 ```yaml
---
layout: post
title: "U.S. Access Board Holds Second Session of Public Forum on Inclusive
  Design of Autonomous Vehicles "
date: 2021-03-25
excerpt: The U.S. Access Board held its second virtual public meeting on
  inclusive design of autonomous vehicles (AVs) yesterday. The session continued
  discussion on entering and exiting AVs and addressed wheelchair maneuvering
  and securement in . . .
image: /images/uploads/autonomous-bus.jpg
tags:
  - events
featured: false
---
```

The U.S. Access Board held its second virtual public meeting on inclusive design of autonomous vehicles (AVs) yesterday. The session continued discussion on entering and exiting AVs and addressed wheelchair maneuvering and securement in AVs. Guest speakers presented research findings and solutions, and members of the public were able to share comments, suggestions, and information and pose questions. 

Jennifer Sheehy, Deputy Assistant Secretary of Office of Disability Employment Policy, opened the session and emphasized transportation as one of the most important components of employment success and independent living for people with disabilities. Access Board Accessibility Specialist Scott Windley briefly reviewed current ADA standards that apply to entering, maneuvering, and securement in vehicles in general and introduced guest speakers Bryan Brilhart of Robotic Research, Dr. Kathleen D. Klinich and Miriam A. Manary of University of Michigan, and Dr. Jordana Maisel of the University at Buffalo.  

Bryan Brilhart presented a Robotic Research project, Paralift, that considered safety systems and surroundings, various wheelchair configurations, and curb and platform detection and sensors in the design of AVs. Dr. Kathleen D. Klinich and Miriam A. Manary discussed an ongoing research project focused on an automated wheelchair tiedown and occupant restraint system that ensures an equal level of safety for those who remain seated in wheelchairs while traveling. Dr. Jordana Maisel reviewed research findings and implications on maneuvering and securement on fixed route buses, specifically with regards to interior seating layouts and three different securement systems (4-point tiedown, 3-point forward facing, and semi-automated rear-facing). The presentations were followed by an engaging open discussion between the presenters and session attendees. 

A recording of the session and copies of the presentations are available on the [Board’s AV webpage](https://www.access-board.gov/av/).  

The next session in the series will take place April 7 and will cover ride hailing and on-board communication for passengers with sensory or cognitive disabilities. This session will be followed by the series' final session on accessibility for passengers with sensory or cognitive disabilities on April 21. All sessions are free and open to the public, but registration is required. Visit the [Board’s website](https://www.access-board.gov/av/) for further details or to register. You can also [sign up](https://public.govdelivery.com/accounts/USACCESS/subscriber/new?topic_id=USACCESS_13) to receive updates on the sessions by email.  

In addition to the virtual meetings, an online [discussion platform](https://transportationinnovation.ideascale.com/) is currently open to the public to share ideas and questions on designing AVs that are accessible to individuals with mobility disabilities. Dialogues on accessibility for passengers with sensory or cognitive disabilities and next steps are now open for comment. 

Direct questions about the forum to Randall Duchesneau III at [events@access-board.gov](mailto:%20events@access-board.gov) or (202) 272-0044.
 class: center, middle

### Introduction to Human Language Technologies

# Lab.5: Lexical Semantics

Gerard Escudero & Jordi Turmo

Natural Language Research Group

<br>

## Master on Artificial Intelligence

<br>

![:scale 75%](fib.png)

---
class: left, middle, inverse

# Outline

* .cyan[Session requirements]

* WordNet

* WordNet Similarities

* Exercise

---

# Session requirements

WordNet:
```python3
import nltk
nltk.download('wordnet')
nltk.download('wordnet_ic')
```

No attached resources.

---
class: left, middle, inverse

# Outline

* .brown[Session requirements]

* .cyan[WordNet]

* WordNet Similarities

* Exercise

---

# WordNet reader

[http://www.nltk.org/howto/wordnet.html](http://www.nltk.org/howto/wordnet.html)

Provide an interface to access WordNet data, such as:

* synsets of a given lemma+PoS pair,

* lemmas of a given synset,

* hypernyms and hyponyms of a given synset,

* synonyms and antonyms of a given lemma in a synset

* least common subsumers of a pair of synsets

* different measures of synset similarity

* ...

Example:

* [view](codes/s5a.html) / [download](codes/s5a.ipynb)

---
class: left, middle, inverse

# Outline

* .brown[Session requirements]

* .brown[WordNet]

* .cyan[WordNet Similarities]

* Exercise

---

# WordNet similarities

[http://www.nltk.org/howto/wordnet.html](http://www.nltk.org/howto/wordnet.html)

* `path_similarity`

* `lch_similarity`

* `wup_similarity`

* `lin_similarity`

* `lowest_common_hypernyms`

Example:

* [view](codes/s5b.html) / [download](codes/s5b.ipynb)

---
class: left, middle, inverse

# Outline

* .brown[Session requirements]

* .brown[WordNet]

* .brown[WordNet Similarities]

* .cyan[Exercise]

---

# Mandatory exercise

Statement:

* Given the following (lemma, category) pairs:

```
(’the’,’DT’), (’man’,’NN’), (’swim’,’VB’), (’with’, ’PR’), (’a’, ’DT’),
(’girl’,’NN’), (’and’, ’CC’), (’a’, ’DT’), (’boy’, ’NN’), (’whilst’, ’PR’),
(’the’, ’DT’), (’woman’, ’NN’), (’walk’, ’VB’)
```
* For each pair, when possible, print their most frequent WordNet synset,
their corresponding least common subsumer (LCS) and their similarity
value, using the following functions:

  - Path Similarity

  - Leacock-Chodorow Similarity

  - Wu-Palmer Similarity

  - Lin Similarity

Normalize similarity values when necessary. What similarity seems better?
....................
* **Task item**: Read the listing. Report every line that includes the word "questions".

* **Solution**:
The U.S. Access Board held its second virtual public meeting on inclusive design of autonomous vehicles (AVs) yesterday. The session continued discussion on entering and exiting AVs and addressed wheelchair maneuvering and securement in AVs. Guest speakers presented research findings and solutions, and members of the public were able to share comments, suggestions, and information and pose questions. 
In addition to the virtual meetings, an online [discussion platform](https://transportationinnovation.ideascale.com/) is currently open to the public to share ideas and questions on designing AVs that are accessible to individuals with mobility disabilities. Dialogues on accessibility for passengers with sensory or cognitive disabilities and next steps are now open for comment. 
Direct questions about the forum to Randall Duchesneau III at [events@access-board.gov](mailto:%20events@access-board.gov) or (202) 272-0044.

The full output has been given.